Aim of the task: Search the records for "Image". Report every line where it occurs.

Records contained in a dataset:
——————

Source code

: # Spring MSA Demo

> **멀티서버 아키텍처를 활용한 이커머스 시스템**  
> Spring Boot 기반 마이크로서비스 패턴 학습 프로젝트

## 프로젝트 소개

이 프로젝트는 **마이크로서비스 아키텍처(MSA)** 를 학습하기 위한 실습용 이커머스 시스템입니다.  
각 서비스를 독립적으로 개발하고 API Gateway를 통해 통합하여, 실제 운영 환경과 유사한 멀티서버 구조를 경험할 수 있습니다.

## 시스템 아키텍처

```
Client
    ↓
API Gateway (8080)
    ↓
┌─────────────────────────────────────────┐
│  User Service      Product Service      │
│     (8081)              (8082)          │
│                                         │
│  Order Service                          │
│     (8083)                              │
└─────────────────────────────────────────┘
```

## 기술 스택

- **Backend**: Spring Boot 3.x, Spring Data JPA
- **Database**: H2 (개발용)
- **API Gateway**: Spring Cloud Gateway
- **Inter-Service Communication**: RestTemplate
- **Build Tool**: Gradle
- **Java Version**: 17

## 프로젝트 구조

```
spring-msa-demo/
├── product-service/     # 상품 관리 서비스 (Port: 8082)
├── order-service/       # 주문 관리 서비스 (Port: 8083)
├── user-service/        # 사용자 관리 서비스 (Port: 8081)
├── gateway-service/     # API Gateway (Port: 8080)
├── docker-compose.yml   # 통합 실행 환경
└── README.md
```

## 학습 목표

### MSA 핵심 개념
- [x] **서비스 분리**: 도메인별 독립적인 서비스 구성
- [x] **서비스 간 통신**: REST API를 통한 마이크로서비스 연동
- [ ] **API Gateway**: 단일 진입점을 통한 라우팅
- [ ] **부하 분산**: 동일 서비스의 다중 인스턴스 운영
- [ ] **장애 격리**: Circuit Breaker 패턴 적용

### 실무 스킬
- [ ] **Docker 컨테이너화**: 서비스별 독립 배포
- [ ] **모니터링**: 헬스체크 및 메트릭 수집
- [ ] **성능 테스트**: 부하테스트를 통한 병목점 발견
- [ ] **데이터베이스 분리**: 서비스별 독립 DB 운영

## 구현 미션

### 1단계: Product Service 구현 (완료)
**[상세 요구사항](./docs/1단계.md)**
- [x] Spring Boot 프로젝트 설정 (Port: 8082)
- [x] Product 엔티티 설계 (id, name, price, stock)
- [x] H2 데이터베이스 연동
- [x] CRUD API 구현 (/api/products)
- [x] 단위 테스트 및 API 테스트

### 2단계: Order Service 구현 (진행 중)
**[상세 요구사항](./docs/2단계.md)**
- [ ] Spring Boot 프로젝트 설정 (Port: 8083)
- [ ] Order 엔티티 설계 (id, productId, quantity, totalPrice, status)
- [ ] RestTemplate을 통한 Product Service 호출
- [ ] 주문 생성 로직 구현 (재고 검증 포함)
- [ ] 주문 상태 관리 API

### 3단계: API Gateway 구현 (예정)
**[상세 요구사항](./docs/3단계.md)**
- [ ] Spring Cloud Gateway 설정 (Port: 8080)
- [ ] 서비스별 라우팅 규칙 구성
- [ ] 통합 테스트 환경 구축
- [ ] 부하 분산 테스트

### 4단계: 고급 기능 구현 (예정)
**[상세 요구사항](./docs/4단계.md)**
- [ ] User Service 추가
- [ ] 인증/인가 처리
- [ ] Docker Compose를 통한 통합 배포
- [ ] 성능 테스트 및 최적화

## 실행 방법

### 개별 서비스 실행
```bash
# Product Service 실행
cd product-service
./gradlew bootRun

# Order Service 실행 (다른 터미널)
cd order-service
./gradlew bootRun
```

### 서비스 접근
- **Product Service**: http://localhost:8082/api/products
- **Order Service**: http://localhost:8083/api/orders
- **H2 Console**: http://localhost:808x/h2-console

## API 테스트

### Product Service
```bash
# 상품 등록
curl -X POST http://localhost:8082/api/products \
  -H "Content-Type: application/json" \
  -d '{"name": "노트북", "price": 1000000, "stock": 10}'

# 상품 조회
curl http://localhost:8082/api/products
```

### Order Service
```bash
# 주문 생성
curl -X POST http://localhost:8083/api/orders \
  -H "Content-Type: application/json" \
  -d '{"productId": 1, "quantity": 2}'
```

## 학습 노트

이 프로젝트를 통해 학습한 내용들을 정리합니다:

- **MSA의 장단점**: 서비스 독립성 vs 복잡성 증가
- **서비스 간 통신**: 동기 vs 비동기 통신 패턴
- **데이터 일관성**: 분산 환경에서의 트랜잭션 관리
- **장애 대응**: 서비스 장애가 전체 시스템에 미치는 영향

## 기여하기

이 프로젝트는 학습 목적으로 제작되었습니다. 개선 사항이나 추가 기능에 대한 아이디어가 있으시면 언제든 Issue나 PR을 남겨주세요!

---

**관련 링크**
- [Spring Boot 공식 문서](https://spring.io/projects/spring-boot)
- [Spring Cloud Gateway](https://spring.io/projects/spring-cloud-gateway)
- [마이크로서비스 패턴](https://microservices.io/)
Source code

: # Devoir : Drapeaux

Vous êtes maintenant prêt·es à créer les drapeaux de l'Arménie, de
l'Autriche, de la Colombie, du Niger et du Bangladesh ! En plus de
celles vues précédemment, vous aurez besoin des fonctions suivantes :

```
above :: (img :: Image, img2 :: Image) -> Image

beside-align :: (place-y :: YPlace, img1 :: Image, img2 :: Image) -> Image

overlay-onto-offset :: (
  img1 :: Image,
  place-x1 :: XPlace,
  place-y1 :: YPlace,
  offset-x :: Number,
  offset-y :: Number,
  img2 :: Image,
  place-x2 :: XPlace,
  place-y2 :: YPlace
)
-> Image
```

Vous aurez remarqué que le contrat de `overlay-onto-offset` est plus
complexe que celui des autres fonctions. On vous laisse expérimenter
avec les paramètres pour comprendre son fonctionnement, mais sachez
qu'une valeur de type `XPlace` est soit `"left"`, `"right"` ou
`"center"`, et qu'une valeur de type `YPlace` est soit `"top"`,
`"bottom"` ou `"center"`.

——————

Worked solution:
above :: (img :: Image, img2 :: Image) -> Image
beside-align :: (place-y :: YPlace, img1 :: Image, img2 :: Image) -> Image
  img1 :: Image,
  img2 :: Image,
-> Image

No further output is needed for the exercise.